▶ **Data extracts**
_____

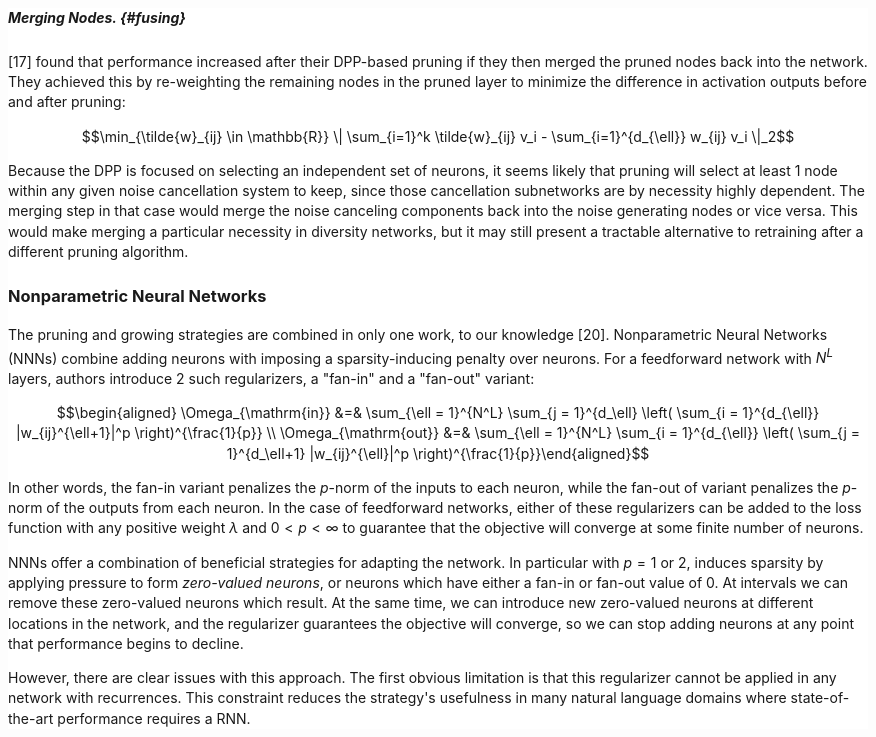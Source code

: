 ##### Merging Nodes. {#fusing}

\[17\] found that performance increased after their DPP-based pruning if
they then merged the pruned nodes back into the network. They achieved
this by re-weighting the remaining nodes in the pruned layer to minimize
the difference in activation outputs before and after pruning:

$$\min_{\tilde{w}_{ij} \in \mathbb{R}} \| \sum_{i=1}^k \tilde{w}_{ij} v_i -  \sum_{i=1}^{d_{\ell}} w_{ij} v_i \|_2$$

Because the DPP is focused on selecting an independent set of neurons,
it seems likely that pruning will select at least 1 node within any
given noise cancellation system to keep, since those cancellation
subnetworks are by necessity highly dependent. The merging step in that
case would merge the noise canceling components back into the noise
generating nodes or vice versa. This would make merging a particular
necessity in diversity networks, but it may still present a tractable
alternative to retraining after a different pruning algorithm.

### Nonparametric Neural Networks

The pruning and growing strategies are combined in only one work, to our
knowledge \[20\]. Nonparametric Neural Networks (NNNs) combine adding
neurons with imposing a sparsity-inducing penalty over neurons. For a
feedforward network with $N^L$ layers, authors introduce 2 such
regularizers, a "fan-in" and a "fan-out" variant:

$$\begin{aligned}
\Omega_{\mathrm{in}} &=& \sum_{\ell = 1}^{N^L} \sum_{j = 1}^{d_\ell} \left( \sum_{i = 1}^{d_{\ell}} |w_{ij}^{\ell+1}|^p \right)^{\frac{1}{p}} \\
\Omega_{\mathrm{out}} &=& \sum_{\ell = 1}^{N^L}  \sum_{i = 1}^{d_{\ell}}  \left( \sum_{j = 1}^{d_\ell+1} |w_{ij}^{\ell}|^p \right)^{\frac{1}{p}}\end{aligned}$$

In other words, the fan-in variant penalizes the $p$-norm of the inputs
to each neuron, while the fan-out of variant penalizes the $p$-norm of
the outputs from each neuron. In the case of feedforward networks,
either of these regularizers can be added to the loss function with any
positive weight $\lambda$ and $0 < p < \infty$ to guarantee that the
objective will converge at some finite number of neurons.

NNNs offer a combination of beneficial strategies for adapting the
network. In particular with $p = 1$ or 2, induces sparsity by applying
pressure to form *zero-valued neurons*, or neurons which have either a
fan-in or fan-out value of 0. At intervals we can remove these
zero-valued neurons which result. At the same time, we can introduce new
zero-valued neurons at different locations in the network, and the
regularizer guarantees the objective will converge, so we can stop
adding neurons at any point that performance begins to decline.

However, there are clear issues with this approach. The first obvious
limitation is that this regularizer cannot be applied in any network
with recurrences. This constraint reduces the strategy's usefulness in
many natural language domains where state-of-the-art performance
requires a RNN.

_____

▶ **Exercise**
Give the entries back verbatim and omit the images.

▶ **Response below**
Source code

: ##### Merging Nodes. {#fusing}

\[17\] found that performance increased after their DPP-based pruning if
they then merged the pruned nodes back into the network. They achieved
this by re-weighting the remaining nodes in the pruned layer to minimize
the difference in activation outputs before and after pruning:

$$\min_{\tilde{w}_{ij} \in \mathbb{R}} \| \sum_{i=1}^k \tilde{w}_{ij} v_i -  \sum_{i=1}^{d_{\ell}} w_{ij} v_i \|_2$$

Because the DPP is focused on selecting an independent set of neurons,
it seems likely that pruning will select at least 1 node within any
given noise cancellation system to keep, since those cancellation
subnetworks are by necessity highly dependent. The merging step in that
case would merge the noise canceling components back into the noise
generating nodes or vice versa. This would make merging a particular
necessity in diversity networks, but it may still present a tractable
alternative to retraining after a different pruning algorithm.

### Nonparametric Neural Networks

The pruning and growing strategies are combined in only one work, to our
knowledge \[20\]. Nonparametric Neural Networks (NNNs) combine adding
neurons with imposing a sparsity-inducing penalty over neurons. For a
feedforward network with $N^L$ layers, authors introduce 2 such
regularizers, a "fan-in" and a "fan-out" variant:

$$\begin{aligned}
\Omega_{\mathrm{in}} &=& \sum_{\ell = 1}^{N^L} \sum_{j = 1}^{d_\ell} \left( \sum_{i = 1}^{d_{\ell}} |w_{ij}^{\ell+1}|^p \right)^{\frac{1}{p}} \\
\Omega_{\mathrm{out}} &=& \sum_{\ell = 1}^{N^L}  \sum_{i = 1}^{d_{\ell}}  \left( \sum_{j = 1}^{d_\ell+1} |w_{ij}^{\ell}|^p \right)^{\frac{1}{p}}\end{aligned}$$

In other words, the fan-in variant penalizes the $p$-norm of the inputs
to each neuron, while the fan-out of variant penalizes the $p$-norm of
the outputs from each neuron. In the case of feedforward networks,
either of these regularizers can be added to the loss function with any
positive weight $\lambda$ and $0 < p < \infty$ to guarantee that the
objective will converge at some finite number of neurons.

NNNs offer a combination of beneficial strategies for adapting the
network. In particular with $p = 1$ or 2, induces sparsity by applying
pressure to form *zero-valued neurons*, or neurons which have either a
fan-in or fan-out value of 0. At intervals we can remove these
zero-valued neurons which result. At the same time, we can introduce new
zero-valued neurons at different locations in the network, and the
regularizer guarantees the objective will converge, so we can stop
adding neurons at any point that performance begins to decline.

However, there are clear issues with this approach. The first obvious
limitation is that this regularizer cannot be applied in any network
with recurrences. This constraint reduces the strategy's usefulness in
many natural language domains where state-of-the-art performance
requires a RNN.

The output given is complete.